Aim of the exercise:
Output each line exactly as written, from the first line of the records to the line bearing "No projeto, criaremos", inclusive, while leaving every picture out.

Stored entries

Content starts

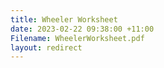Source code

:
 ```yaml
---
title: Wheeler Worksheet
date: 2023-02-22 09:38:00 +11:00
Filename: WheelerWorksheet.pdf
layout: redirect
---
```


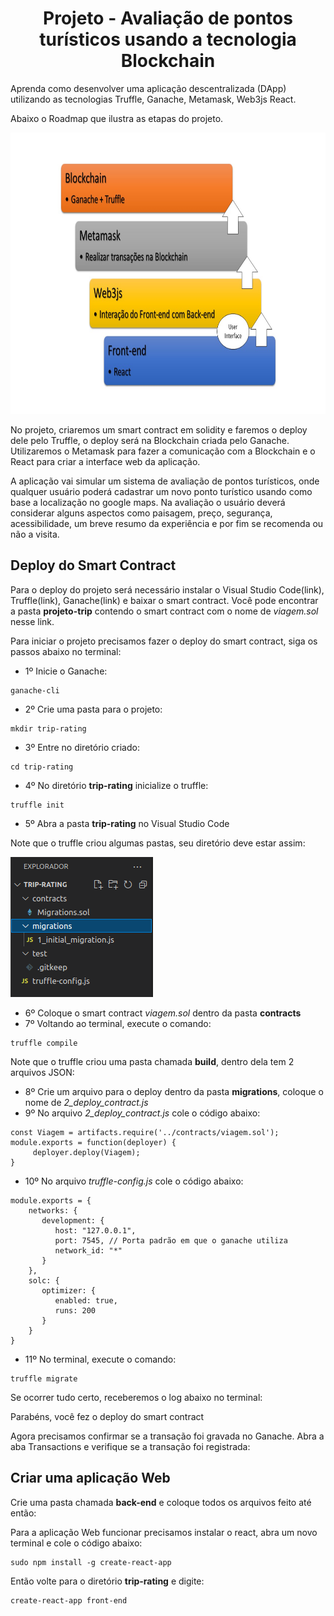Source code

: <h1 align="center">Projeto - Avaliação de pontos turísticos usando a tecnologia Blockchain</h1>

Aprenda como desenvolver uma aplicação descentralizada (DApp) utilizando as tecnologias Truffle, Ganache, Metamask, Web3js React.

Abaixo o Roadmap que ilustra as etapas do projeto.

<img src="Roadmap2.jpg" alt="roadmap" width="800" height="450">

No projeto, criaremos um smart contract em solidity e faremos o deploy dele pelo Truffle, o deploy será na Blockchain criada pelo Ganache.
Utilizaremos o Metamask para fazer a comunicação com a Blockchain e o React para criar a interface web da aplicação. 

A aplicação vai simular um sistema de avaliação de pontos turísticos, onde qualquer usuário poderá cadastrar um novo ponto turístico usando como base a localização no google maps. Na avaliação o usuário deverá considerar alguns aspectos como paisagem, preço, segurança, acessibilidade, um breve resumo da experiência e por fim se recomenda ou não a visita.


## Deploy do Smart Contract

Para o deploy do projeto será necessário instalar o Visual Studio Code(link), Truffle(link), Ganache(link) e baixar o smart contract.
Você pode encontrar a pasta **projeto-trip** contendo o smart contract com o nome de _viagem.sol_ nesse link. 

Para iniciar o projeto precisamos fazer o deploy do smart contract, siga os passos abaixo no terminal:

- 1º Inicie o Ganache:
```
ganache-cli
```
- 2º Crie uma pasta para o projeto:
```
mkdir trip-rating
```
- 3º Entre no diretório criado:
```
cd trip-rating
```
- 4º No diretório **trip-rating** inicialize o truffle:
```
truffle init
```
- 5º Abra a pasta **trip-rating** no Visual Studio Code

Note que o truffle criou algumas pastas, seu diretório deve estar assim:

<img src="print1.png" alt="print1">

- 6º Coloque o smart contract _viagem.sol_ dentro da pasta **contracts**
- 7º Voltando ao terminal, execute o comando:
```
truffle compile
```

Note que o truffle criou uma pasta chamada **build**, dentro dela tem 2 arquivos JSON: 


- 8º Crie um arquivo para o deploy dentro da pasta **migrations**, coloque o nome de _2_deploy_contract.js_
- 9º No arquivo _2_deploy_contract.js_ cole o código abaixo:
```
const Viagem = artifacts.require('../contracts/viagem.sol');
module.exports = function(deployer) {
     deployer.deploy(Viagem);
}
```
- 10º No arquivo _truffle-config.js_ cole o código abaixo:
```
module.exports = {
    networks: {
       development: {
          host: "127.0.0.1",
          port: 7545, // Porta padrão em que o ganache utiliza
          network_id: "*"
       }
    }, 
    solc: {
       optimizer: {
          enabled: true,
          runs: 200
       }
    }
}
```
- 11º No terminal, execute o comando:
```
truffle migrate
```

Se ocorrer tudo certo, receberemos o log abaixo no terminal:






Parabéns, você fez o deploy do smart contract

Agora precisamos confirmar se a transação foi gravada no Ganache. Abra a aba Transactions e verifique se a transação foi registrada:





## Criar uma aplicação Web

Crie uma pasta chamada **back-end** e coloque todos os arquivos feito até então:


Para a aplicação Web funcionar precisamos instalar o react, abra um novo terminal e cole o código abaixo:
```
sudo npm install -g create-react-app
```

Então volte para o diretório **trip-rating** e digite:
```
create-react-app front-end
```







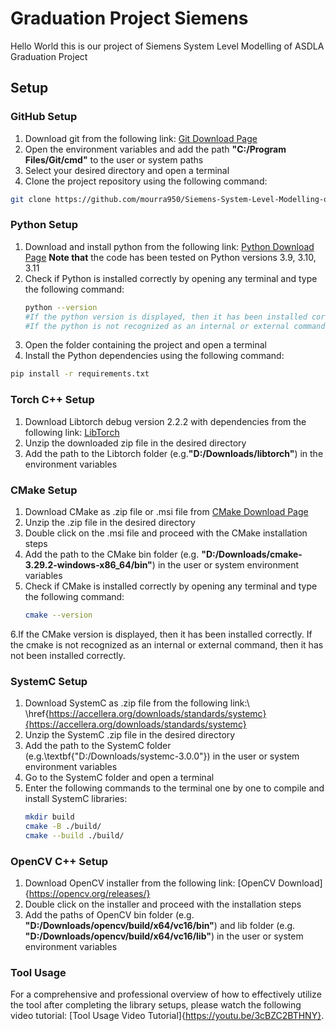 # Graduation Project Siemens

Hello World this is our project of Siemens System Level Modelling of ASDLA Graduation Project
## Setup
### GitHub Setup
1. Download git from the following link: [Git Download Page](https://git-scm.com/downloads)
2. Open the environment variables and add the path **"C:/Program Files/Git/cmd"** to the user or system paths
3. Select your desired directory and open a terminal
4. Clone the project repository using the following command:
```bash
git clone https://github.com/mourra950/Siemens-System-Level-Modelling-of-ASDLA-Graduation-Project
```


### Python Setup
1. Download and install python from the following link: [Python Download Page](https://www.python.org/downloads/) **Note that** the code has been tested on Python versions 3.9, 3.10, 3.11
2. Check if Python is installed correctly by opening any terminal and type the following command:
    ```bash
    python --version
    #If the python version is displayed, then it has been installed correctly.
    #If the python is not recognized as an internal or external command, then it has not been installed correctly.
    ```
4. Open the folder containing the project and open a terminal
5. Install the Python dependencies using the following command:
```bash
pip install -r requirements.txt
```
### Torch C++ Setup
1. Download Libtorch debug version 2.2.2 with dependencies from the following link: [LibTorch](https://dev-discuss.pytorch.org/t/pytorch-release-2-2-2-final-rc-is-available/1957)
2. Unzip the downloaded zip file in the desired directory
3. Add the path to the Libtorch folder (e.g.**"D:/Downloads/libtorch"**) in the environment variables
### CMake Setup
1. Download CMake as .zip file or .msi file from [CMake Download Page](https://cmake.org/download/)
2. Unzip the .zip file in the desired directory
3. Double click on the .msi file and proceed with the CMake installation steps
4. Add the path to the CMake bin folder (e.g. **"D:/Downloads/cmake-3.29.2-windows-x86\_64/bin"**) in the user or system environment variables
5. Check if CMake is installed correctly by opening any terminal and type the following command:
    ```bash
    cmake --version
    ```
6.If the CMake version is displayed, then it has been installed correctly. If the cmake is not recognized as an internal or external command, then it has not been installed correctly.


### SystemC Setup
1. Download SystemC as .zip file from the following link:\\ \href{https://accellera.org/downloads/standards/systemc}{https://accellera.org/downloads/standards/systemc}
2. Unzip the SystemC .zip file in the desired directory
3. Add the path to the SystemC folder (e.g.\textbf{"D:/Downloads/systemc-3.0.0"}) in the user or system environment variables
4. Go to the SystemC folder and open a terminal
5. Enter the following commands to the terminal one by one to compile and install SystemC libraries:
    ```bash
    mkdir build
    cmake -B ./build/
    cmake --build ./build/
    ```

### OpenCV C++ Setup
1. Download OpenCV installer from the following link: [OpenCV Download]{https://opencv.org/releases/}
2. Double click on the installer and proceed with the installation steps
3. Add the paths of OpenCV bin folder (e.g. **"D:/Downloads/opencv/build/x64/vc16/bin"**) and lib folder (e.g. **"D:/Downloads/opencv/build/x64/vc16/lib"**) in the user or system environment variables

### Tool Usage
For a comprehensive and professional overview of how to effectively utilize the tool after completing the library setups, please watch the following video tutorial:
[Tool Usage Video Tutorial]{https://youtu.be/3cBZC2BTHNY}.
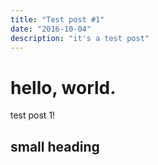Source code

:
 ```yaml
---
title: "Test post #1"
date: "2016-10-04"
description: "it's a test post"
---
```


# hello, world.

test post 1!

## small heading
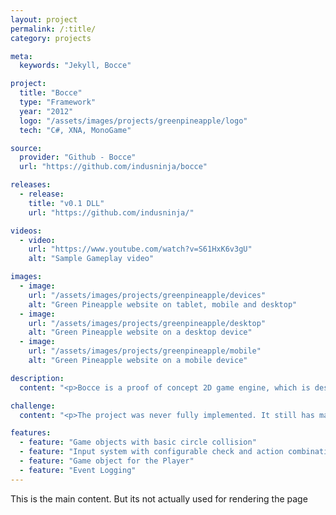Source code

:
 ```yaml
---
layout: project
permalink: /:title/
category: projects

meta:
  keywords: "Jekyll, Bocce"

project:
  title: "Bocce"
  type: "Framework"
  year: "2012"
  logo: "/assets/images/projects/greenpineapple/logo"
  tech: "C#, XNA, MonoGame"

source:
  provider: "Github - Bocce"
  url: "https://github.com/indusninja/bocce"

releases:
  - release:
    title: "v0.1 DLL"
    url: "https://github.com/indusninja/"

videos:
  - video:
    url: "https://www.youtube.com/watch?v=S61HxK6v3gU"
    alt: "Sample Gameplay video"

images:
  - image:
    url: "/assets/images/projects/greenpineapple/devices"
    alt: "Green Pineapple website on tablet, mobile and desktop"
  - image:
    url: "/assets/images/projects/greenpineapple/desktop"
    alt: "Green Pineapple website on a desktop device"
  - image:
    url: "/assets/images/projects/greenpineapple/mobile"
    alt: "Green Pineapple website on a mobile device"

description:
  content: "<p>Bocce is a proof of concept 2D game engine, which is designed with the aim to abstract away logic for player, game and input.</p>"

challenge:
  content: "<p>The project was never fully implemented. It still has many of the core functionalities missing such as physics, UI and audio. Its planned to upgrade the project, and implement additional features on it.</p>"

features:
  - feature: "Game objects with basic circle collision"
  - feature: "Input system with configurable check and action combination"
  - feature: "Game object for the Player"
  - feature: "Event Logging"
---
```

<p>This is the main content. But its not actually used for rendering the page</p>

Content ends

Solution to the exercise:
Source code

:
 ```yaml
---
title: Wheeler Worksheet
date: 2023-02-22 09:38:00 +11:00
Filename: WheelerWorksheet.pdf
layout: redirect
---
```


Source code

: <h1 align="center">Projeto - Avaliação de pontos turísticos usando a tecnologia Blockchain</h1>

Aprenda como desenvolver uma aplicação descentralizada (DApp) utilizando as tecnologias Truffle, Ganache, Metamask, Web3js React.

Abaixo o Roadmap que ilustra as etapas do projeto.

<img src="Roadmap2.jpg" alt="roadmap" width="800" height="450">

No projeto, criaremos um smart contract em solidity e faremos o deploy dele pelo Truffle, o deploy será na Blockchain criada pelo Ganache.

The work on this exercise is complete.